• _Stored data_
***

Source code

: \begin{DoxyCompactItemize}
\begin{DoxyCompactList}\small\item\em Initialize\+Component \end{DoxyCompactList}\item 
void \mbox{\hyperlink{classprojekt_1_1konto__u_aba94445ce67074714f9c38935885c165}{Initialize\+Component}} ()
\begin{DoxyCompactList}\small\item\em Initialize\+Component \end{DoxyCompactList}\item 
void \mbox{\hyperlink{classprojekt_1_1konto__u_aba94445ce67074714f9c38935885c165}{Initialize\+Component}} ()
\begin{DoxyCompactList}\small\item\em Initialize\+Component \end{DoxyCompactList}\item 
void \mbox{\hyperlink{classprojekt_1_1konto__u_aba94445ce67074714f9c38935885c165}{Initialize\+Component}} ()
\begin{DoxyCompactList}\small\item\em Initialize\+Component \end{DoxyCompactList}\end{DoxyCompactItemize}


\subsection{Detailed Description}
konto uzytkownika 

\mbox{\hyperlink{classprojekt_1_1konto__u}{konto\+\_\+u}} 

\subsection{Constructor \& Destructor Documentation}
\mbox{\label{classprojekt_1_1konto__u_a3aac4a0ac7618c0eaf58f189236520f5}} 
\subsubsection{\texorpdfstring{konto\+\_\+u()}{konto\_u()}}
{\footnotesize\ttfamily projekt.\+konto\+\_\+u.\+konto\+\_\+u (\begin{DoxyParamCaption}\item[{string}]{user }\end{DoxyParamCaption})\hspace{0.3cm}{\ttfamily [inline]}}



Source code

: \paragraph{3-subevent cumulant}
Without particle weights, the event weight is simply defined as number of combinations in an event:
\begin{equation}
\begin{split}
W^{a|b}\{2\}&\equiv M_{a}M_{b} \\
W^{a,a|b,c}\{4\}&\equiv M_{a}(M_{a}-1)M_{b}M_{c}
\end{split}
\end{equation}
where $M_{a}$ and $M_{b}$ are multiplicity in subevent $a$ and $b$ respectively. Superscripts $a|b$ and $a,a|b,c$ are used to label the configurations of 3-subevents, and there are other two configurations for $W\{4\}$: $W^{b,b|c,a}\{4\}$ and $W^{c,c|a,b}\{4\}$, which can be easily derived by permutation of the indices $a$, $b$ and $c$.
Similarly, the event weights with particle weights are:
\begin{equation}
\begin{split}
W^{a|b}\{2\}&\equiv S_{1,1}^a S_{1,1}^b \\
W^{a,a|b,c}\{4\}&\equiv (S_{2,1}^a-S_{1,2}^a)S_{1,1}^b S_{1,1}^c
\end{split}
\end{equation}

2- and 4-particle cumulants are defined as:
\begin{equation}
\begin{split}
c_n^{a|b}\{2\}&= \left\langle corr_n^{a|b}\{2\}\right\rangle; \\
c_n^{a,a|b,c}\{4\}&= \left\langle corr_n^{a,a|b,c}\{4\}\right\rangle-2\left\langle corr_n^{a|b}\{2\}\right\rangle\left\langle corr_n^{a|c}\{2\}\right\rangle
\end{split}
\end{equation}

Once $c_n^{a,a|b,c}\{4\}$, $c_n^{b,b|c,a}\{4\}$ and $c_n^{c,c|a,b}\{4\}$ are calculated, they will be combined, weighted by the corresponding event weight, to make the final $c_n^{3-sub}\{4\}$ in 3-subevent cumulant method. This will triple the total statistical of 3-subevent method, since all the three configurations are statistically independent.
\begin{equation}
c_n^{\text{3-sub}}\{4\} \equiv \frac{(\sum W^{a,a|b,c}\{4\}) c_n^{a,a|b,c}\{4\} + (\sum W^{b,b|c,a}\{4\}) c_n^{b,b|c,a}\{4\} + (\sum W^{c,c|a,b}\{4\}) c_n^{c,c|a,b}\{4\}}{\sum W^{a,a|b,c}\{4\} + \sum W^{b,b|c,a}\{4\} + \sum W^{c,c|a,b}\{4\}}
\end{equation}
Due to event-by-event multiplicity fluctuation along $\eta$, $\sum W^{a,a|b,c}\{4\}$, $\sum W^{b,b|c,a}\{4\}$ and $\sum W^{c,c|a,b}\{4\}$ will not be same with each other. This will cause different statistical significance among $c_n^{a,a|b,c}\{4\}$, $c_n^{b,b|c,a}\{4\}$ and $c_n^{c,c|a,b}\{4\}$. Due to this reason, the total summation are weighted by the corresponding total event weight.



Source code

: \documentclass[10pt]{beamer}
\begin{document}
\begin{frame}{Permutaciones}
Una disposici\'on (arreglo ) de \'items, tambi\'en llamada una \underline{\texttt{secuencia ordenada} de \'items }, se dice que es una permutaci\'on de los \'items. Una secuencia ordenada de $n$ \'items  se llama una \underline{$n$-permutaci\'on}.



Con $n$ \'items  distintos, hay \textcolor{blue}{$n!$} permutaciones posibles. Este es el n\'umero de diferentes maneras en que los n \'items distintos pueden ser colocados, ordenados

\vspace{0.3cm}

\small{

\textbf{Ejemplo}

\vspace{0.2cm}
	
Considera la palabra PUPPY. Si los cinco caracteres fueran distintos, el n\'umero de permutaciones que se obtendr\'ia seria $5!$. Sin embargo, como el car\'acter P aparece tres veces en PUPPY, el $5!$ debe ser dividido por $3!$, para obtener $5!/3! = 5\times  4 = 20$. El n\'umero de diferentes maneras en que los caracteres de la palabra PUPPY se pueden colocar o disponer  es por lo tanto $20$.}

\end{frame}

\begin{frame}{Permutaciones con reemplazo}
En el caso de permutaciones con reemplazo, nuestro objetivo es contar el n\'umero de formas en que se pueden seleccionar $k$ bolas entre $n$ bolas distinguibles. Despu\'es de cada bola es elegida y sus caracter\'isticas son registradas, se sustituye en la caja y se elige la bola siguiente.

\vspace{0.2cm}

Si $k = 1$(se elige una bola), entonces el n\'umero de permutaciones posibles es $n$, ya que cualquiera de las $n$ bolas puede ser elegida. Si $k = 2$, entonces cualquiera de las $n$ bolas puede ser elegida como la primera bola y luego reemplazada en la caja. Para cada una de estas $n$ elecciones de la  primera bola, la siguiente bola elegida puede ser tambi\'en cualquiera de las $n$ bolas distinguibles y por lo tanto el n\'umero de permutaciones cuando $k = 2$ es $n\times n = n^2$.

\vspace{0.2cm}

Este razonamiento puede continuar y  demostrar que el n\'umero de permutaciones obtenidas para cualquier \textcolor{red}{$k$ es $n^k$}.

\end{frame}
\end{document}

***

The entire set of records should be returned exactly.

• _ANSWER SPACE_
Source code

: \begin{DoxyCompactItemize}
\begin{DoxyCompactList}\small\item\em Initialize\+Component \end{DoxyCompactList}\item 
void \mbox{\hyperlink{classprojekt_1_1konto__u_aba94445ce67074714f9c38935885c165}{Initialize\+Component}} ()
\begin{DoxyCompactList}\small\item\em Initialize\+Component \end{DoxyCompactList}\item 
void \mbox{\hyperlink{classprojekt_1_1konto__u_aba94445ce67074714f9c38935885c165}{Initialize\+Component}} ()
\begin{DoxyCompactList}\small\item\em Initialize\+Component \end{DoxyCompactList}\item 
void \mbox{\hyperlink{classprojekt_1_1konto__u_aba94445ce67074714f9c38935885c165}{Initialize\+Component}} ()
\begin{DoxyCompactList}\small\item\em Initialize\+Component \end{DoxyCompactList}\end{DoxyCompactItemize}


\subsection{Detailed Description}
konto uzytkownika 

\mbox{\hyperlink{classprojekt_1_1konto__u}{konto\+\_\+u}} 

\subsection{Constructor \& Destructor Documentation}
\mbox{\label{classprojekt_1_1konto__u_a3aac4a0ac7618c0eaf58f189236520f5}} 
\subsubsection{\texorpdfstring{konto\+\_\+u()}{konto\_u()}}
{\footnotesize\ttfamily projekt.\+konto\+\_\+u.\+konto\+\_\+u (\begin{DoxyParamCaption}\item[{string}]{user }\end{DoxyParamCaption})\hspace{0.3cm}{\ttfamily [inline]}}



Source code

: \paragraph{3-subevent cumulant}
Without particle weights, the event weight is simply defined as number of combinations in an event:
\begin{equation}
\begin{split}
W^{a|b}\{2\}&\equiv M_{a}M_{b} \\
W^{a,a|b,c}\{4\}&\equiv M_{a}(M_{a}-1)M_{b}M_{c}
\end{split}
\end{equation}
where $M_{a}$ and $M_{b}$ are multiplicity in subevent $a$ and $b$ respectively. Superscripts $a|b$ and $a,a|b,c$ are used to label the configurations of 3-subevents, and there are other two configurations for $W\{4\}$: $W^{b,b|c,a}\{4\}$ and $W^{c,c|a,b}\{4\}$, which can be easily derived by permutation of the indices $a$, $b$ and $c$.
Similarly, the event weights with particle weights are:
\begin{equation}
\begin{split}
W^{a|b}\{2\}&\equiv S_{1,1}^a S_{1,1}^b \\
W^{a,a|b,c}\{4\}&\equiv (S_{2,1}^a-S_{1,2}^a)S_{1,1}^b S_{1,1}^c
\end{split}
\end{equation}

2- and 4-particle cumulants are defined as:
\begin{equation}
\begin{split}
c_n^{a|b}\{2\}&= \left\langle corr_n^{a|b}\{2\}\right\rangle; \\
c_n^{a,a|b,c}\{4\}&= \left\langle corr_n^{a,a|b,c}\{4\}\right\rangle-2\left\langle corr_n^{a|b}\{2\}\right\rangle\left\langle corr_n^{a|c}\{2\}\right\rangle
\end{split}
\end{equation}

Once $c_n^{a,a|b,c}\{4\}$, $c_n^{b,b|c,a}\{4\}$ and $c_n^{c,c|a,b}\{4\}$ are calculated, they will be combined, weighted by the corresponding event weight, to make the final $c_n^{3-sub}\{4\}$ in 3-subevent cumulant method. This will triple the total statistical of 3-subevent method, since all the three configurations are statistically independent.
\begin{equation}
c_n^{\text{3-sub}}\{4\} \equiv \frac{(\sum W^{a,a|b,c}\{4\}) c_n^{a,a|b,c}\{4\} + (\sum W^{b,b|c,a}\{4\}) c_n^{b,b|c,a}\{4\} + (\sum W^{c,c|a,b}\{4\}) c_n^{c,c|a,b}\{4\}}{\sum W^{a,a|b,c}\{4\} + \sum W^{b,b|c,a}\{4\} + \sum W^{c,c|a,b}\{4\}}
\end{equation}
Due to event-by-event multiplicity fluctuation along $\eta$, $\sum W^{a,a|b,c}\{4\}$, $\sum W^{b,b|c,a}\{4\}$ and $\sum W^{c,c|a,b}\{4\}$ will not be same with each other. This will cause different statistical significance among $c_n^{a,a|b,c}\{4\}$, $c_n^{b,b|c,a}\{4\}$ and $c_n^{c,c|a,b}\{4\}$. Due to this reason, the total summation are weighted by the corresponding total event weight.



Source code

: \documentclass[10pt]{beamer}
\begin{document}
\begin{frame}{Permutaciones}
Una disposici\'on (arreglo ) de \'items, tambi\'en llamada una \underline{\texttt{secuencia ordenada} de \'items }, se dice que es una permutaci\'on de los \'items. Una secuencia ordenada de $n$ \'items  se llama una \underline{$n$-permutaci\'on}.



Con $n$ \'items  distintos, hay \textcolor{blue}{$n!$} permutaciones posibles. Este es el n\'umero de diferentes maneras en que los n \'items distintos pueden ser colocados, ordenados

\vspace{0.3cm}

\small{

\textbf{Ejemplo}

\vspace{0.2cm}
	
Considera la palabra PUPPY. Si los cinco caracteres fueran distintos, el n\'umero de permutaciones que se obtendr\'ia seria $5!$. Sin embargo, como el car\'acter P aparece tres veces en PUPPY, el $5!$ debe ser dividido por $3!$, para obtener $5!/3! = 5\times  4 = 20$. El n\'umero de diferentes maneras en que los caracteres de la palabra PUPPY se pueden colocar o disponer  es por lo tanto $20$.}

\end{frame}

\begin{frame}{Permutaciones con reemplazo}
En el caso de permutaciones con reemplazo, nuestro objetivo es contar el n\'umero de formas en que se pueden seleccionar $k$ bolas entre $n$ bolas distinguibles. Despu\'es de cada bola es elegida y sus caracter\'isticas son registradas, se sustituye en la caja y se elige la bola siguiente.

\vspace{0.2cm}

Si $k = 1$(se elige una bola), entonces el n\'umero de permutaciones posibles es $n$, ya que cualquiera de las $n$ bolas puede ser elegida. Si $k = 2$, entonces cualquiera de las $n$ bolas puede ser elegida como la primera bola y luego reemplazada en la caja. Para cada una de estas $n$ elecciones de la  primera bola, la siguiente bola elegida puede ser tambi\'en cualquiera de las $n$ bolas distinguibles y por lo tanto el n\'umero de permutaciones cuando $k = 2$ es $n\times n = n^2$.

\vspace{0.2cm}

Este razonamiento puede continuar y  demostrar que el n\'umero de permutaciones obtenidas para cualquier \textcolor{red}{$k$ es $n^k$}.

\end{frame}
\end{document}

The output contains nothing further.